Udio(ユーディオ)とは

Udioとは、作りたい曲のイメージを文章で打ち込むだけで、歌声や演奏のついた楽曲を作り出すAI音楽生成サービスです。2024年に公開され、Sunoと並ぶ二大サービスとして知られています。

文章だけで1曲を丸ごと作る

使い方はシンプルです。「明るいポップス、夏、ピアノ中心」といった具合に曲の雰囲気や歌詞のイメージを言葉で指定すると、メロディー・伴奏・歌詞・歌声までそろった完成曲が返ってきます。楽器が弾けなくても、楽譜が読めなくてもかまいません。よく比較されるSunoとは、音楽生成という土俵は同じで、得意な作風や使い勝手で好みが分かれるところです。

権利をめぐる訴訟と和解

Udioを語るうえで外せないのが、学習データの権利問題です。2024年6月、米レコード協会がSunoとUdioを著作権侵害で提訴し、許諾なく大量の楽曲を学習に使ったと主張しました。その後Udioは大手レーベルとライセンス契約を結び、ユニバーサル ミュージックとは和解して、許諾済みの楽曲で学習する新しい音楽サービスを共同で開発する流れになっています。とはいえ係争が続く部分もあり、商用で使うなら利用規約と権利関係の確認が欠かせません

BGMやジングルの内製に

仕事では、動画のBGM、店舗やイベントのジングル、社内向けの楽曲などを外注せずに用意する使い方が考えられます。これまで作曲家への発注やフリー素材探しにかけていた手間を、たたき台づくりでは軽くできるでしょう。ただし前述のとおり、権利の扱いはまだ流動的。表に出す制作物に使う際は、規約を読み込んだうえで慎重に判断したいところです。

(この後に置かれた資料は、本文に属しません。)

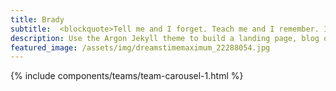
 ```yaml
---
title: Brady
subtitle:  <blockquote>Tell me and I forget. Teach me and I remember. Involve me and I learn. <blockquote> <br> -Benjamin Franklin
description: Use the Argon Jekyll theme to build a landing page, blog or complete website.
featured_image: /assets/img/dreamstimemaximum_22288054.jpg
---
```



{% include components/teams/team-carousel-1.html %}

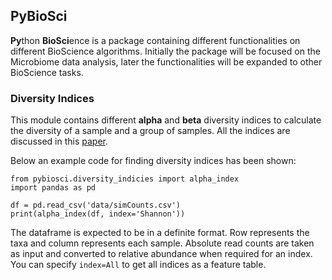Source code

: ## PyBioSci
**Py**thon **BioSci**ence is a package containing different functionalities on different BioScience algorithms. 
Initially the package will be focused on the Microbiome data analysis, later the functionalities will be expanded to other BioScience tasks. 


### Diversity Indices
This module contains different **alpha** and **beta** diversity indices to calculate the diversity of a sample and a group of samples. All the indices are discussed in this [paper](https://academic.oup.com/bib/article/19/4/679/2871295?login=false).

Below an example code for finding diversity indices has been shown: 

```
from pybiosci.diversity_indicies import alpha_index 
import pandas as pd

df = pd.read_csv('data/simCounts.csv')
print(alpha_index(df, index='Shannon'))
```

The dataframe is expected to be in a definite format. Row represents the taxa and column represents each sample. Absolute read counts are taken as input and converted to relative abundance when required for an index. You can specify `index=All` to get all indices as a feature table. 

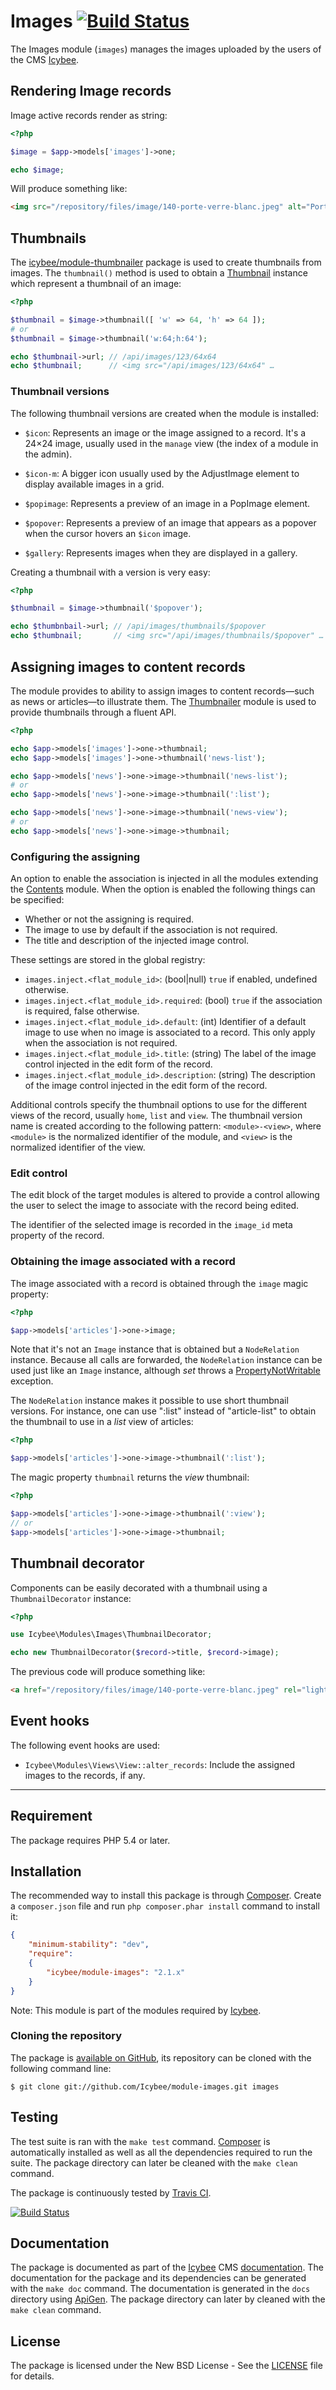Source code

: # Images [![Build Status](https://travis-ci.org/Icybee/module-images.png?branch=2.1)](https://travis-ci.org/Icybee/module-images)

The Images module (`images`) manages the images uploaded by the users of the
CMS [Icybee](http://icybee.org/).





## Rendering Image records

Image active records render as string:

```php
<?php

$image = $app->models['images']->one;

echo $image;
```

Will produce something like:

```html
<img src="/repository/files/image/140-porte-verre-blanc.jpeg" alt="Porte verre" width="484" height="518" data-nid="140" />
```





## Thumbnails

The [icybee/module-thumbnailer][] package is used to create thumbnails from images. The
`thumbnail()` method is used to obtain a [Thumbnail][] instance which represent a thumbnail of an
image:

```php
<?php

$thumbnail = $image->thumbnail([ 'w' => 64, 'h' => 64 ]);
# or
$thumbnail = $image->thumbnail('w:64;h:64');

echo $thumbnail->url; // /api/images/123/64x64
echo $thumbnail;      // <img src="/api/images/123/64x64" …
```





### Thumbnail versions

The following thumbnail versions are created when the module is installed:

- `$icon`: Represents an image or the image assigned to a record. It's a 24×24 image,
usually used in the `manage` view (the index of a module in the admin).

- `$icon-m`: A bigger icon usually used by the AdjustImage element to display available images
in a grid.

- `$popimage`: Represents a preview of an image in a PopImage element.

- `$popover`: Represents a preview of an image that appears as a popover when the cursor
hovers an `$icon` image.

- `$gallery`: Represents images when they are displayed in a gallery.

Creating a thumbnail with a version is very easy:

```php
<?php

$thumbnail = $image->thumbnail('$popover');

echo $thumbnbail->url; // /api/images/thumbnails/$popover
echo $thumbnail;       // <img src="/api/images/thumbnails/$popover" …
```





## Assigning images to content records

The module provides to ability to assign images to content records—such as news or articles—to
illustrate them. The [Thumbnailer](https://github.com/Icybee/module-thumbnailer)
module is used to provide thumbnails through a fluent API.

```php
<?php

echo $app->models['images']->one->thumbnail;
echo $app->models['images']->one->thumbnail('news-list');

echo $app->models['news']->one->image->thumbnail('news-list');
# or
echo $app->models['news']->one->image->thumbnail(':list');

echo $app->models['news']->one->image->thumbnail('news-view');
# or
echo $app->models['news']->one->image->thumbnail;
```





### Configuring the assigning

An option to enable the association is injected in all the modules extending the [Contents](https://github.com/Icybee/module-contents) module.
When the option is enabled the following things can be specified:

- Whether or not the assigning is required.
- The image to use by default if the association is not required.
- The title and description of the injected image control.

These settings are stored in the global registry:

- `images.inject.<flat_module_id>`: (bool|null) `true` if enabled, undefined otherwise.
- `images.inject.<flat_module_id>.required`: (bool) `true` if the association is required,
false otherwise.
- `images.inject.<flat_module_id>.default`: (int) Identifier of a default image to use
when no image is associated to a record. This only apply when the association is not required.
- `images.inject.<flat_module_id>.title`: (string) The label of the image control injected
in the edit form of the record.
- `images.inject.<flat_module_id>.description`: (string) The description of the image
control injected in the edit form of the record.

Additional controls specify the thumbnail options to use for the different views of the record,
usually `home`, `list` and `view`. The thumbnail version name is created according to the following
pattern: `<module>-<view>`, where `<module>` is the normalized identifier of the module, and
`<view>` is the normalized identifier of the view.





### Edit control

The edit block of the target modules is altered to provide a control allowing the user to select
the image to associate with the record being edited.

The identifier of the selected image is recorded in the `image_id` meta property of the record.





### Obtaining the image associated with a record

The image associated with a record is obtained through the `image` magic property:

```php
<?php

$app->models['articles']->one->image;
```

Note that it's not an `Image` instance that is obtained but a `NodeRelation` instance. Because
all calls are forwarded, the `NodeRelation` instance can be used just like an `Image` instance,
although _set_ throws a [PropertyNotWritable](http://icanboogie.org/docs/class-ICanBoogie.PropertyNotWritable.html)
exception.

The `NodeRelation` instance makes it possible to use short thumbnail versions. For instance, one
can use ":list" instead of "article-list" to obtain the thumbnail to use in a _list_ view of
articles:

```php
<?php 

$app->models['articles']->one->image->thumbnail(':list');
```

The magic property `thumbnail` returns the _view_ thumbnail:

```php
<?php 

$app->models['articles']->one->image->thumbnail(':view');
// or
$app->models['articles']->one->image->thumbnail;
```





## Thumbnail decorator

Components can be easily decorated with a thumbnail using a `ThumbnailDecorator` instance:

```php
<?php

use Icybee\Modules\Images\ThumbnailDecorator;

echo new ThumbnailDecorator($record->title, $record->image);
```

The previous code will produce something like:

```html
<a href="/repository/files/image/140-porte-verre-blanc.jpeg" rel="lightbox[thumbnail-decorator]"><img width="24" height="24" data-popover-image="/api/images/140/thumbnails/$popover" class="thumbnail thumbnail--icon" alt="" src="/api/images/140/thumbnails/$icon"></a> My record title
```





## Event hooks

The following event hooks are used:

- `Icybee\Modules\Views\View::alter_records`: Include the assigned images to the records, if any.





----------





## Requirement

The package requires PHP 5.4 or later.





## Installation

The recommended way to install this package is through [Composer](http://getcomposer.org/).
Create a `composer.json` file and run `php composer.phar install` command to install it:

```json
{
	"minimum-stability": "dev",
	"require":
	{
		"icybee/module-images": "2.1.x"
	}
}
```

Note: This module is part of the modules required by [Icybee](http://icybee.org/).





### Cloning the repository

The package is [available on GitHub](https://github.com/Icybee/module-images), its repository can be
cloned with the following command line:

	$ git clone git://github.com/Icybee/module-images.git images





## Testing

The test suite is ran with the `make test` command. [Composer](http://getcomposer.org/) is
automatically installed as well as all the dependencies required to run the suite. The package
directory can later be cleaned with the `make clean` command.

The package is continuously tested by [Travis CI](http://about.travis-ci.org/).

[![Build Status](https://travis-ci.org/Icybee/module-images.png?branch=2.1)](https://travis-ci.org/Icybee/module-images)





## Documentation

The package is documented as part of the [Icybee](http://icybee.org/) CMS
[documentation](http://icybee.org/docs/). The documentation for the package and its
dependencies can be generated with the `make doc` command. The documentation is generated in
the `docs` directory using [ApiGen](http://apigen.org/). The package directory can later by
cleaned with the `make clean` command.





## License

The package is licensed under the New BSD License - See the [LICENSE](LICENSE) file for details.





[icybee/module-thumbnailer]: https://github.com/Icybee/module-thumbnailer
[Thumbnail]: http://api.icybee.org/class-Icybee.Modules.Images.Thumbnail.html
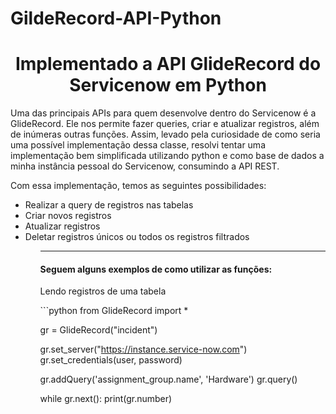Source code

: # GildeRecord-API-Python
<h1 align="center"> Implementado a API GlideRecord do Servicenow em Python </h1>

<p>
 Uma das principais APIs para quem desenvolve dentro do Servicenow é a GlideRecord. Ele nos permite fazer queries, criar e atualizar registros, além de inúmeras outras funções. Assim, levado pela curiosidade de como seria uma possível implementação dessa classe, resolvi tentar uma implementação bem simplificada utilizando python e como base de dados a minha instância pessoal do Servicenow, consumindo a API REST.
 
 Com essa implementação, temos as seguintes possibilidades:
 <ul>
  <li>Realizar a query de registros nas tabelas</li>
  <li>Criar novos registros</li>
  <li>Atualizar registros</li>
  <li>Deletar registros únicos ou todos os registros filtrados</li>
 <ul>
  
<hr></hr>
  
<h4>Seguem alguns exemplos de como utilizar as funções: </h4>
  
<p>Lendo registros de uma tabela</p>
```python
from GlideRecord import *

gr = GlideRecord("incident")

gr.set_server("https://instance.service-now.com")
gr.set_credentials(user, password)

gr.addQuery('assignment_group.name', 'Hardware')
gr.query()

while gr.next():
    print(gr.number)

```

TopicAIが作った曲が、ヒット曲にサンプリングされた

2024年、Udioで作られた「BBL Drizzy」という楽曲が大きな話題になりました。あるコメディアンがUdioで生み出した曲を、有名プロデューサーのMetro Boominがリミックスし、ラッパー同士の応酬のなかで一気に拡散。Xで2300万回を超えて再生されました。さらにこの曲は別のヒット曲にサンプリングされ、AIが作った楽曲が商用リリースに取り込まれた初期の事例とされています。AIの作曲が、音楽ビジネスの現場に入り込み始めた瞬間でした。

Udioに関するよくある質問

UdioとSunoは何が違いますか?
どちらも文章から歌声つきの楽曲を作るAI音楽サービスで、二大サービスと呼ばれます。基本の役割は近く、得意な作風や操作感、料金プランなどで好みが分かれます。
Udioで作った曲は商用利用できますか?
プランや規約によります。学習データをめぐる訴訟や和解の経緯があるため、表に出す制作物に使う場合は、最新の利用規約と権利関係の確認が前提になります。
音楽の知識がなくても曲を作れますか?
作れます。楽器の演奏や楽譜の知識は不要で、曲の雰囲気や歌詞のイメージを文章で指定すれば、歌声・伴奏のそろった完成曲が生成されます。